1+1 equals who the hell knows... if Mars is calculating
Yesterday the kids and Steve made me a spectacular breakfast burrito for Mother's Day. My absolute fav for a Sunday breakfast. Then after a lot of whispering in the other room as I read my book, I was whisked off to a hike in the woods and a cozy family picnic. After which I was asked how I'd like to spend the rest of 'My" day.
Not liking to have things hanging over my head I said that I'd like to paint the shutters we had taken down last weekend. Let me be clear. I don't have some love of painting nor do I dream constantly about the lone pursuit of home repair. We just needed to get it done and yesterday was a nice day to paint. So Steve and I started to clean and paint the 20 shutters.

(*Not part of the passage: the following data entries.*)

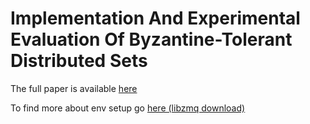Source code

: # Implementation And Experimental Evaluation Of Byzantine-Tolerant Distributed Sets
The full paper is available [here](https://drive.google.com/file/d/1-2VsAEODACo5avVPDkGFf4uqL7uAbUQu/view?usp=sharing)




To find more about env setup go [here (libzmq download)](https://software.opensuse.org/download.html?project=network%3Amessaging%3Azeromq%3Arelease-stable&package=libzmq3-dev)
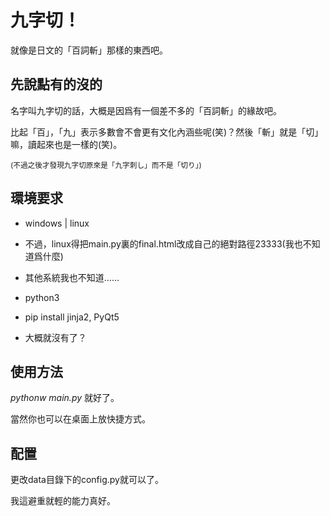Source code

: ﻿<link href="http://kevinburke.bitbucket.org/markdowncss/markdown.css" rel="stylesheet"></link>

# 九字切！

就像是日文的「百詞斬」那樣的東西吧。

## 先說點有的沒的

名字叫九字切的話，大概是因爲有一個差不多的「百詞斬」的緣故吧。

比起「百」，「九」表示多數會不會更有文化內涵些呢(笑)？然後「斬」就是「切」嘛，讀起來也是一樣的(笑)。

<small>(不過之後才發現九字切原來是「九字刺し」而不是「切り」)</small>


## 環境要求

+ windows | linux
 + 不過，linux得把main.py裏的final.html改成自己的絕對路徑23333(我也不知道爲什麼)
 + 其他系統我也不知道……
 

+ python3

+ pip install jinja2, PyQt5

+ 大概就沒有了？

## 使用方法

_pythonw main.py_ 就好了。

當然你也可以在桌面上放快捷方式。

## 配置

更改data目錄下的config.py就可以了。

我這避重就輕的能力真好。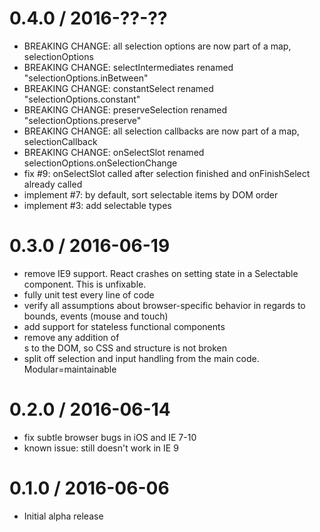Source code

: 0.4.0 / 2016-??-??
==================
- BREAKING CHANGE: all selection options are now part of a map, selectionOptions
- BREAKING CHANGE: selectIntermediates renamed "selectionOptions.inBetween"
- BREAKING CHANGE: constantSelect renamed "selectionOptions.constant"
- BREAKING CHANGE: preserveSelection renamed "selectionOptions.preserve"
- BREAKING CHANGE: all selection callbacks are now part of a map, selectionCallback
- BREAKING CHANGE: onSelectSlot renamed selectionOptions.onSelectionChange
- fix #9: onSelectSlot called after selection finished and onFinishSelect already called
- implement #7: by default, sort selectable items by DOM order
- implement #3: add selectable types

0.3.0 / 2016-06-19
==================
- remove IE9 support.  React crashes on setting state in a Selectable component.
  This is unfixable.
- fully unit test every line of code
- verify all assumptions about browser-specific behavior in regards to bounds,
  events (mouse and touch)
- add support for stateless functional components
- remove any addition of <div>s to the DOM, so CSS and structure is not broken
- split off selection and input handling from the main code.  Modular=maintainable

0.2.0 / 2016-06-14
==================
- fix subtle browser bugs in iOS and IE 7-10
- known issue: still doesn't work in IE 9

0.1.0 / 2016-06-06
==================
- Initial alpha release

Two and a half hours later we had only 6 remaining. Steve volunteered to take Molly to soccer practice and here is where things went off track. I thought he meant "drop her off" because really what else could he have meant?
We were in the middle of a project together and the 1 1/2 hour practice was 8 minutes away. Plus we were having a really nice time painting the shutters together. Lots of laughs and spilled paint as we whittled away this dreadful task as a team listening to classic rock.
Oh how I was wrong! I assume this must be one of those Mars vs. Venus things because he took Molly to practice (in the car we had been listening to the radio out of I must note) and stayed. To watch it!
According to the defendant it never entered his mind to come back and help finish. He said, and I quote, "We were almost done. Weren't we?" Call me crazy but isn't 6 out of 20 like one third.